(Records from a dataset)
-- -- --

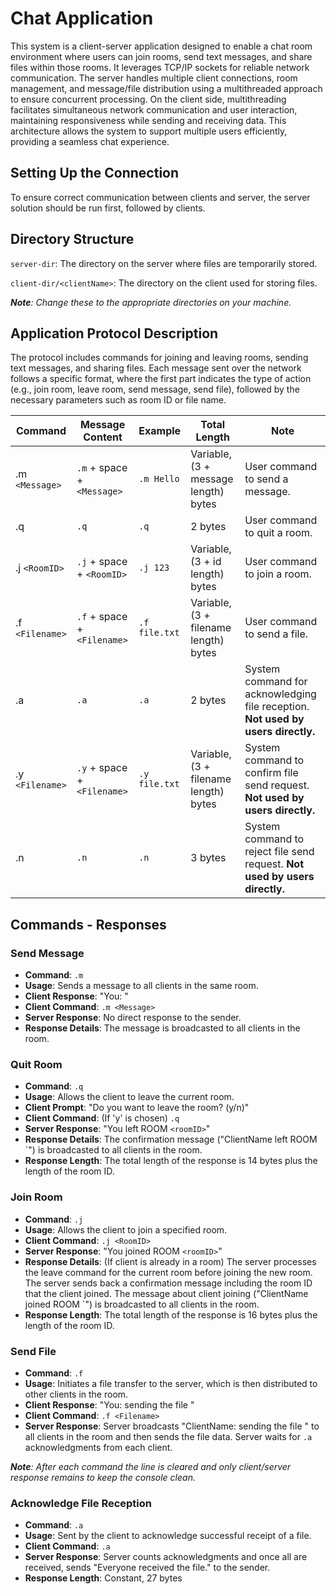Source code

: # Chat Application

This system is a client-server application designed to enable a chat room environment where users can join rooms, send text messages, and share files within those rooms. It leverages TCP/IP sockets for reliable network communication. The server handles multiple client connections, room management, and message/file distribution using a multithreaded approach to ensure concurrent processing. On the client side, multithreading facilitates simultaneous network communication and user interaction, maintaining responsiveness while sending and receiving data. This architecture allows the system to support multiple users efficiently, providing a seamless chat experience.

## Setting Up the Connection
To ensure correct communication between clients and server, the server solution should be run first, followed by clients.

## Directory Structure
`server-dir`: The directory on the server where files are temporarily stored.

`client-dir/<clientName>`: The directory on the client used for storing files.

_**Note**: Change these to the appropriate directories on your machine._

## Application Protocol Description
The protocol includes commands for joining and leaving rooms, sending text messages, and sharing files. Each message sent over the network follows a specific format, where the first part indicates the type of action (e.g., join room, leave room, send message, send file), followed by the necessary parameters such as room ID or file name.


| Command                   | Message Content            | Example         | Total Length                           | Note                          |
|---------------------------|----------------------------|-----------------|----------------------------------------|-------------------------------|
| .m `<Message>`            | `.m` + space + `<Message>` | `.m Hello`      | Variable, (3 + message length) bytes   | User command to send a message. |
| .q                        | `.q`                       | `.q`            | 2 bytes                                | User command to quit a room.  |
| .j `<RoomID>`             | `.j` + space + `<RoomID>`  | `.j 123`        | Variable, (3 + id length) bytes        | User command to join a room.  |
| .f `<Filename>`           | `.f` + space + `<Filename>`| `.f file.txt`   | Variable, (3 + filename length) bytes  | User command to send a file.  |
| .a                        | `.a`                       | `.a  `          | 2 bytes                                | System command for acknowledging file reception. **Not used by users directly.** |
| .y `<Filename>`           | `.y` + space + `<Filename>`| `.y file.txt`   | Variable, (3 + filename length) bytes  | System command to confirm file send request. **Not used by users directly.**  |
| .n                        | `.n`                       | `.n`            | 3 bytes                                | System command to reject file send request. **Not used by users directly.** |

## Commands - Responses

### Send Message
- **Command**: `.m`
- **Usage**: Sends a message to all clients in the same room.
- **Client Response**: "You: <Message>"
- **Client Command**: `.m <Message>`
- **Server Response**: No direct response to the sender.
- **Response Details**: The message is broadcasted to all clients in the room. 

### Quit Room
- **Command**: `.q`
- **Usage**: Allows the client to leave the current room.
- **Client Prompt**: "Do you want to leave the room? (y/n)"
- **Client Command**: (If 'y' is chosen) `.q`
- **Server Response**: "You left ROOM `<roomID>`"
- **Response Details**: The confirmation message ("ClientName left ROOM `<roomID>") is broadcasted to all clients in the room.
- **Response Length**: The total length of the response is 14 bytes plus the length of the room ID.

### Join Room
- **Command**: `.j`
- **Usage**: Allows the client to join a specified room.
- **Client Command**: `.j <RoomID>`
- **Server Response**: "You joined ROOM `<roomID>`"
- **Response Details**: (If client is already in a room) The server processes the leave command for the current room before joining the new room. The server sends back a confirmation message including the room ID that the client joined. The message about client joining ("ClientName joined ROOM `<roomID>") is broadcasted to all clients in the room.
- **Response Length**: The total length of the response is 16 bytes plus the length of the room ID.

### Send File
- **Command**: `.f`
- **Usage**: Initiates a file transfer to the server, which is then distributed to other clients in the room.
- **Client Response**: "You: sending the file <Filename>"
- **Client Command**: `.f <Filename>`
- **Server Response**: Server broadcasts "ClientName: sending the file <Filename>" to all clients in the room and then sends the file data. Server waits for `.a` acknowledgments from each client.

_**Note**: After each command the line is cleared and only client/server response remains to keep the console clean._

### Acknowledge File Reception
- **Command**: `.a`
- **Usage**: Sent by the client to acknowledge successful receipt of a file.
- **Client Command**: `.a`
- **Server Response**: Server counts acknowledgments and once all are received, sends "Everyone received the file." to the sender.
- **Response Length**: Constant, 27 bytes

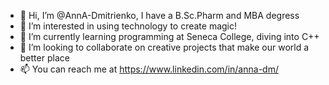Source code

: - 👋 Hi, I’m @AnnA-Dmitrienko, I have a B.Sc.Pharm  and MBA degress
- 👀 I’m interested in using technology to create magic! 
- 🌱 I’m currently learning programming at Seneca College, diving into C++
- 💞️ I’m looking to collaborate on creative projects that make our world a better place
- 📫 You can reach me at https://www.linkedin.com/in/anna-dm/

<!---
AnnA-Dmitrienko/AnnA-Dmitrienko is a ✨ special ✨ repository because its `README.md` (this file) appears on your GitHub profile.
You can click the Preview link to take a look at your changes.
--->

-- -- --

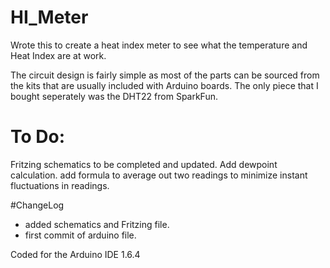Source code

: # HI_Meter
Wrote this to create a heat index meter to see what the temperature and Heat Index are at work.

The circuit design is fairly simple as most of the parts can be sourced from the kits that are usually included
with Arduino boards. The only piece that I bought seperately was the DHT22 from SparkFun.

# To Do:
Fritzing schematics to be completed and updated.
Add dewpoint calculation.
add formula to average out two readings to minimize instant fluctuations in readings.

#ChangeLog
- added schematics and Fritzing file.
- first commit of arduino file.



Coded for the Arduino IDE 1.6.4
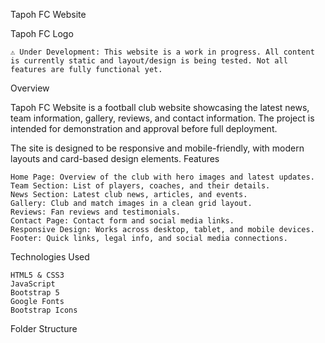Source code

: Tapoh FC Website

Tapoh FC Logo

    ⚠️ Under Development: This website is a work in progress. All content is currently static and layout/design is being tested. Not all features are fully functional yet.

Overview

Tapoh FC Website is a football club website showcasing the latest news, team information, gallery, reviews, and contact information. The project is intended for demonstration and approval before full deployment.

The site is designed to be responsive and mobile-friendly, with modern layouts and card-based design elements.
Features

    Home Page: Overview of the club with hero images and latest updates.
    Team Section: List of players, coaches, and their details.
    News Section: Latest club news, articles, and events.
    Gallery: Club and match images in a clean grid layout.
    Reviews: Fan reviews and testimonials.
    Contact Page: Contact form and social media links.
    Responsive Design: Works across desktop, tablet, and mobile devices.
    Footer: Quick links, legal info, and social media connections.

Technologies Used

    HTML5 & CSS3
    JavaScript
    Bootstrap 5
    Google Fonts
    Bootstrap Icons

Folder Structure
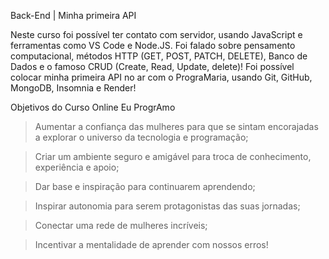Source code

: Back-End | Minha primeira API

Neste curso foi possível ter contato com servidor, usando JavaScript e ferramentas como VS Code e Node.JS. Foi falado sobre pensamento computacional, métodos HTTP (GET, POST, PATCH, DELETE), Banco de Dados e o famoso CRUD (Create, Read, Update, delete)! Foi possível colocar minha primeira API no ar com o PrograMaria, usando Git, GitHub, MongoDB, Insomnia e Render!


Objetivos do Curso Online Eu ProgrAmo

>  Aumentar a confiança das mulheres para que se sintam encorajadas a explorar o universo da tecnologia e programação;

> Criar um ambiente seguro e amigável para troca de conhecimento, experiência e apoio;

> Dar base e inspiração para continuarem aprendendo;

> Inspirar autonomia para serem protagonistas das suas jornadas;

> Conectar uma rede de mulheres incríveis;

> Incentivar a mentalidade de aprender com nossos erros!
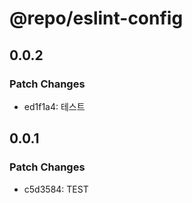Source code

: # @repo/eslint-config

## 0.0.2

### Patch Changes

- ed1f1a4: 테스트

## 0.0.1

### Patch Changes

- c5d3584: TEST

-- -- --

--- ACTION ITEM ---
Every line from the one with "Bootstrap Icons" through the one with "- c5d3584: TEST" is to be reproduced exactly as written above, and the pictures are to be dropped.

--- FINAL ANSWER ---
    Bootstrap Icons

Folder Structure
Source code

: Back-End | Minha primeira API

Neste curso foi possível ter contato com servidor, usando JavaScript e ferramentas como VS Code e Node.JS. Foi falado sobre pensamento computacional, métodos HTTP (GET, POST, PATCH, DELETE), Banco de Dados e o famoso CRUD (Create, Read, Update, delete)! Foi possível colocar minha primeira API no ar com o PrograMaria, usando Git, GitHub, MongoDB, Insomnia e Render!


Objetivos do Curso Online Eu ProgrAmo

>  Aumentar a confiança das mulheres para que se sintam encorajadas a explorar o universo da tecnologia e programação;

> Criar um ambiente seguro e amigável para troca de conhecimento, experiência e apoio;

> Dar base e inspiração para continuarem aprendendo;

> Inspirar autonomia para serem protagonistas das suas jornadas;

> Conectar uma rede de mulheres incríveis;

> Incentivar a mentalidade de aprender com nossos erros!
Source code

: # @repo/eslint-config

## 0.0.2

### Patch Changes

- ed1f1a4: 테스트

## 0.0.1

### Patch Changes

- c5d3584: TEST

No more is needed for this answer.